5 pistes pour booster l’innovation dans le financement

Les experts de la CEA identifient cinq pistes pour renforcer l’innovation dans le financement des entreprises africaines. La première est celle d’un appui des gouvernements au secteur financier pour la mobilisation de financements à court terme -notamment bancaire- et de financement à long terme -notamment via les banques de développement au bénéfice des industries. Tout cela avec en toile de fond, des actions gouvernementales pour constituer un écosystème favorable au développement du secteur privé et ainsi porter les investissements à 35, voire 40% du PIB. La deuxième piste en appelle également à l’effort des Etats pour la création d’un cadre réglementaire propice au développement des entreprises de tout type via toute forme de financement. La CEA assimile la troisième piste à la Zone de libre-échange continentale africaine (Zlecaf) qui constituerait un marché de 1,7 milliard de consommateurs, représentant un PIB de plus de 2 500 milliards de dollars. Sa mise en œuvre favoriserait un développement accru des marchés financiers africains en permettant « une cotation croisée, une tarification efficace, une compétitivité accrue dans les chaînes de valeur régionales et mondiales et davantage de possibilités de financement innovant des entreprises ».
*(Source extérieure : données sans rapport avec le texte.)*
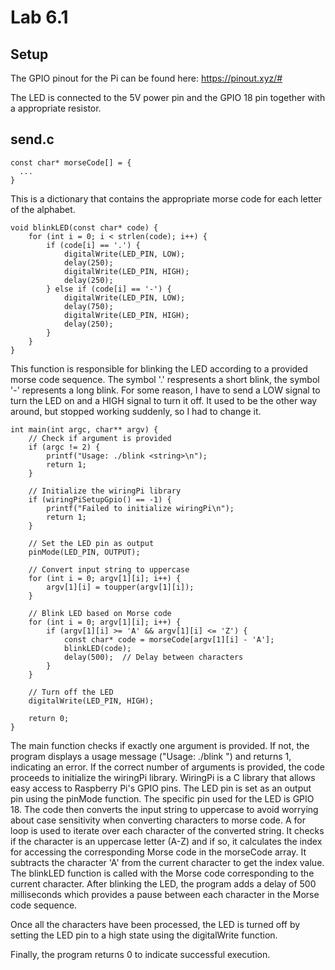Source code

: # Lab 6.1

## Setup

The GPIO pinout for the Pi can be found here: https://pinout.xyz/#

The LED is connected to the 5V power pin and the GPIO 18 pin together with a appropriate resistor.

## send.c

```
const char* morseCode[] = {
  ...
}
```
This is a dictionary that contains the appropriate morse code for each letter of the alphabet.

```
void blinkLED(const char* code) {
    for (int i = 0; i < strlen(code); i++) {
        if (code[i] == '.') {
            digitalWrite(LED_PIN, LOW);
            delay(250);
            digitalWrite(LED_PIN, HIGH);
            delay(250);
        } else if (code[i] == '-') {
            digitalWrite(LED_PIN, LOW);
            delay(750);
            digitalWrite(LED_PIN, HIGH);
            delay(250);
        }
    }
}
```
This function is responsible for blinking the LED according to a provided morse code sequence. The symbol '.' respresents a short blink, the symbol '-' represents a long blink. For some reason, I have to send a LOW signal to turn the LED on and a HIGH signal to turn it off. It used to be the other way around, but stopped working suddenly, so I had to change it.

```
int main(int argc, char** argv) {
    // Check if argument is provided
    if (argc != 2) {
        printf("Usage: ./blink <string>\n");
        return 1;
    }

    // Initialize the wiringPi library
    if (wiringPiSetupGpio() == -1) {
        printf("Failed to initialize wiringPi\n");
        return 1;
    }

    // Set the LED pin as output
    pinMode(LED_PIN, OUTPUT);

    // Convert input string to uppercase
    for (int i = 0; argv[1][i]; i++) {
        argv[1][i] = toupper(argv[1][i]);
    }

    // Blink LED based on Morse code
    for (int i = 0; argv[1][i]; i++) {
        if (argv[1][i] >= 'A' && argv[1][i] <= 'Z') {
            const char* code = morseCode[argv[1][i] - 'A'];
            blinkLED(code);
            delay(500);  // Delay between characters
        }
    }

    // Turn off the LED
    digitalWrite(LED_PIN, HIGH);

    return 0;
}
```
The main function checks if exactly one argument is provided. If not, the program displays a usage message ("Usage: ./blink <string>") and returns 1, indicating an error. If the correct number of arguments is provided, the code proceeds to initialize the wiringPi library. WiringPi is a C library that allows easy access to Raspberry Pi's GPIO pins. The LED pin is set as an output pin using the pinMode function. The specific pin used for the LED is GPIO 18. The code then converts the input string to uppercase to avoid worrying about case sensitivity when converting characters to morse code. A for loop is used to iterate over each character of the converted string. It checks if the character is an uppercase letter (A-Z) and if so, it calculates the index for accessing the corresponding Morse code in the morseCode array. It subtracts the character 'A' from the current character to get the index value. The blinkLED function is called with the Morse code corresponding to the current character. After blinking the LED, the program adds a delay of 500 milliseconds which provides a pause between each character in the Morse code sequence.

Once all the characters have been processed, the LED is turned off by setting the LED pin to a high state using the digitalWrite function.

Finally, the program returns 0 to indicate successful execution.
Les deux dernières pistes consistent en l’utilisation des ressources nationales en monnaie locale pour accroître le financement privé à long terme dont les investissements dans les infrastructures et le développement de la fintech pour fournir diverses alternatives de financement. L’une devrait approfondir les marchés des capitaux et augmenterait l’échelle des banques de développement, tandis que la dernière pourrait carrément révolutionner l’accès des entreprises au financement.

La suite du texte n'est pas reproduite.